What appears in the data must be reproduced exactly.

- Extracted data entries:
#####

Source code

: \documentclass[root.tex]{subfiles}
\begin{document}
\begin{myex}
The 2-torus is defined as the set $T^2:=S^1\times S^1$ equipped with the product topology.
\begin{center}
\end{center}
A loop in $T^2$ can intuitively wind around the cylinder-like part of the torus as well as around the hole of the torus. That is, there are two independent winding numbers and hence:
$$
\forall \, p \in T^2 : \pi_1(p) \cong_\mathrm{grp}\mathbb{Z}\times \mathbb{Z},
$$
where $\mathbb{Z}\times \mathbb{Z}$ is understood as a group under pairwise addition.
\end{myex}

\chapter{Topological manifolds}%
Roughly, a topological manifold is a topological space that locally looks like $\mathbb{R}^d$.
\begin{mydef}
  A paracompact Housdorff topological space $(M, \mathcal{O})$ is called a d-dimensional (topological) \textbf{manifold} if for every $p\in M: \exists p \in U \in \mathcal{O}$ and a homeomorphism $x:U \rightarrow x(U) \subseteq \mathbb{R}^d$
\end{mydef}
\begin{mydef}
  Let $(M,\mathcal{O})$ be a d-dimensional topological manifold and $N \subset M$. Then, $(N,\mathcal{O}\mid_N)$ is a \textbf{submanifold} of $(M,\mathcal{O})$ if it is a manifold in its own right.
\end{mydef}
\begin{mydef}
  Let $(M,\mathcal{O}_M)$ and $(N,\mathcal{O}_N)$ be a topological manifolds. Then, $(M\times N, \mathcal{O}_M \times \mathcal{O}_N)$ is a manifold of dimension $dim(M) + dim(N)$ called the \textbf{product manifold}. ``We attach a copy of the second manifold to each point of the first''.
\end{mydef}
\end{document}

#####

- RESULT OF THE TASK:
Source code

: \documentclass[root.tex]{subfiles}
\begin{document}
\begin{myex}
The 2-torus is defined as the set $T^2:=S^1\times S^1$ equipped with the product topology.
\begin{center}
\end{center}
A loop in $T^2$ can intuitively wind around the cylinder-like part of the torus as well as around the hole of the torus. That is, there are two independent winding numbers and hence:
$$
\forall \, p \in T^2 : \pi_1(p) \cong_\mathrm{grp}\mathbb{Z}\times \mathbb{Z},
$$
where $\mathbb{Z}\times \mathbb{Z}$ is understood as a group under pairwise addition.
\end{myex}

\chapter{Topological manifolds}%
Roughly, a topological manifold is a topological space that locally looks like $\mathbb{R}^d$.
\begin{mydef}
  A paracompact Housdorff topological space $(M, \mathcal{O})$ is called a d-dimensional (topological) \textbf{manifold} if for every $p\in M: \exists p \in U \in \mathcal{O}$ and a homeomorphism $x:U \rightarrow x(U) \subseteq \mathbb{R}^d$
\end{mydef}
\begin{mydef}
  Let $(M,\mathcal{O})$ be a d-dimensional topological manifold and $N \subset M$. Then, $(N,\mathcal{O}\mid_N)$ is a \textbf{submanifold} of $(M,\mathcal{O})$ if it is a manifold in its own right.
\end{mydef}
\begin{mydef}
  Let $(M,\mathcal{O}_M)$ and $(N,\mathcal{O}_N)$ be a topological manifolds. Then, $(M\times N, \mathcal{O}_M \times \mathcal{O}_N)$ is a manifold of dimension $dim(M) + dim(N)$ called the \textbf{product manifold}. ``We attach a copy of the second manifold to each point of the first''.
\end{mydef}
\end{document}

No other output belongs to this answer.